### THE TASK
Among the entries below, only the lines starting at the one with "Za ta namen" and ending at the one with "Da bi uporabljali", both included, are to be printed exactly.

Saved data entries
━━━━━━━━━━━━━━━━

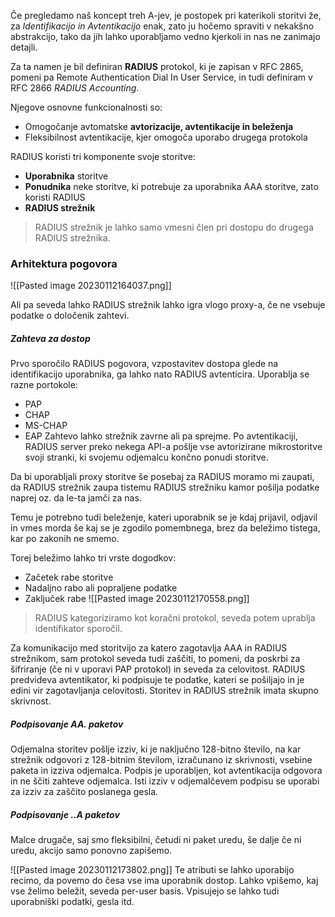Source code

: Če pregledamo naš koncept treh A-jev, je postopek pri katerikoli storitvi že, za *Identifikacijo in Avtentikacijo* enak, zato ju hočemo spraviti v nekakšno abstrakcijo, tako da jih lahko uporabljamo vedno kjerkoli in nas ne zanimajo detajli. 

Za ta namen je bil definiran **RADIUS** protokol, ki je zapisan v RFC 2865, pomeni pa Remote Authentication Dial In User Service, in tudi definiram v RFC 2866 *RADIUS Accounting*.

Njegove osnovne funkcionalnosti so:
- Omogočanje avtomatske **avtorizacije, avtentikacije in beleženja**
- Fleksibilnost avtentikacije, kjer omogoča uporabo drugega protokola


RADIUS koristi tri komponente svoje storitve:
- **Uporabnika** storitve
- **Ponudnika** neke storitve, ki potrebuje za uporabnika AAA storitve, zato koristi RADIUS
- **RADIUS strežnik**

>RADIUS strežnik je lahko samo vmesni člen pri dostopu do drugega RADIUS strežnika.

### Arhitektura pogovora
![[Pasted image 20230112164037.png]]

Ali pa seveda lahko RADIUS strežnik lahko igra vlogo proxy-a, če ne vsebuje podatke o določenik zahtevi.

##### Zahteva za dostop
Prvo sporočilo RADIUS pogovora, vzpostavitev dostopa glede na identifikacijo uporabnika, ga lahko nato RADIUS avtenticira. Uporablja se razne portokole:
- PAP
- CHAP
- MS-CHAP
- EAP
Zahtevo lahko strežnik zavrne ali pa sprejme.
Po avtentikaciji, RADIUS server preko nekega API-a pošlje vse avtorizirane mikrostoritve svoji stranki, ki svojemu odjemalcu končno ponudi storitve.

Da bi uporabljali proxy storitve še posebaj za RADIUS moramo mi zaupati, da RADIUS strežnik zaupa tistemu RADIUS strežniku kamor pošilja podatke naprej oz. da le-ta jamči za nas.

Temu je potrebno tudi beleženje, kateri uporabnik se je kdaj prijavil, odjavil in vmes morda še kaj se je zgodilo pomembnega, brez da beležimo tistega, kar po zakonih ne smemo.

Torej beležimo lahko tri vrste dogodkov:
- Začetek rabe storitve
- Nadaljno rabo ali popraljene podatke
- Zaključek rabe
![[Pasted image 20230112170558.png]]

>RADIUS kategoriziramo kot koračni protokol, seveda potem uprablja identifikator sporočil.


Za komunikacijo med storitvijo za katero zagotavlja AAA in RADIUS strežnikom, sam protokol seveda tudi zaščiti, to pomeni, da poskrbi za šifriranje (če ni v uporavi PAP protokol) in seveda za celovitost. RADIUS predvideva avtentikator, ki podpisuje te podatke, kateri se pošiljajo in je edini vir zagotavljanja celovitosti. Storitev in RADIUS strežnik imata skupno skrivnost.

##### Podpisovanje AA. paketov
Odjemalna storitev pošlje izziv, ki je naključno 128-bitno število, na kar strežnik odgovori z 128-bitnim številom, izračunano iz skrivnosti, vsebine paketa in izziva odjemalca.
Podpis je uporabljen, kot avtentikacija odgovora in ne ščiti zahteve odjemalca. Isti izziv v odjemalčevem podpisu se uporabi za izziv za zaščito poslanega gesla.

##### Podpisovanje ..A paketov
Malce drugače, saj smo fleksibilni, četudi ni paket uredu, še dalje če ni uredu, akcijo samo ponovno zapišemo.


![[Pasted image 20230112173802.png]]
Te atributi se lahko uporabijo recimo, da povemo do česa vse ima uporabnik dostop. Lahko vpišemo, kaj vse želimo beležit, seveda per-user basis. Vpisujejo se lahko tudi uporabniški podatki, gesla itd.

━━━━━━━━━━━━━━━━

### OUTPUT OF THE TASK
Za ta namen je bil definiran **RADIUS** protokol, ki je zapisan v RFC 2865, pomeni pa Remote Authentication Dial In User Service, in tudi definiram v RFC 2866 *RADIUS Accounting*.

Njegove osnovne funkcionalnosti so:
- Omogočanje avtomatske **avtorizacije, avtentikacije in beleženja**
- Fleksibilnost avtentikacije, kjer omogoča uporabo drugega protokola


RADIUS koristi tri komponente svoje storitve:
- **Uporabnika** storitve
- **Ponudnika** neke storitve, ki potrebuje za uporabnika AAA storitve, zato koristi RADIUS
- **RADIUS strežnik**

>RADIUS strežnik je lahko samo vmesni člen pri dostopu do drugega RADIUS strežnika.

### Arhitektura pogovora
![[Pasted image 20230112164037.png]]

Ali pa seveda lahko RADIUS strežnik lahko igra vlogo proxy-a, če ne vsebuje podatke o določenik zahtevi.

##### Zahteva za dostop
Prvo sporočilo RADIUS pogovora, vzpostavitev dostopa glede na identifikacijo uporabnika, ga lahko nato RADIUS avtenticira. Uporablja se razne portokole:
- PAP
- CHAP
- MS-CHAP
- EAP
Zahtevo lahko strežnik zavrne ali pa sprejme.
Po avtentikaciji, RADIUS server preko nekega API-a pošlje vse avtorizirane mikrostoritve svoji stranki, ki svojemu odjemalcu končno ponudi storitve.

Da bi uporabljali proxy storitve še posebaj za RADIUS moramo mi zaupati, da RADIUS strežnik zaupa tistemu RADIUS strežniku kamor pošilja podatke naprej oz. da le-ta jamči za nas.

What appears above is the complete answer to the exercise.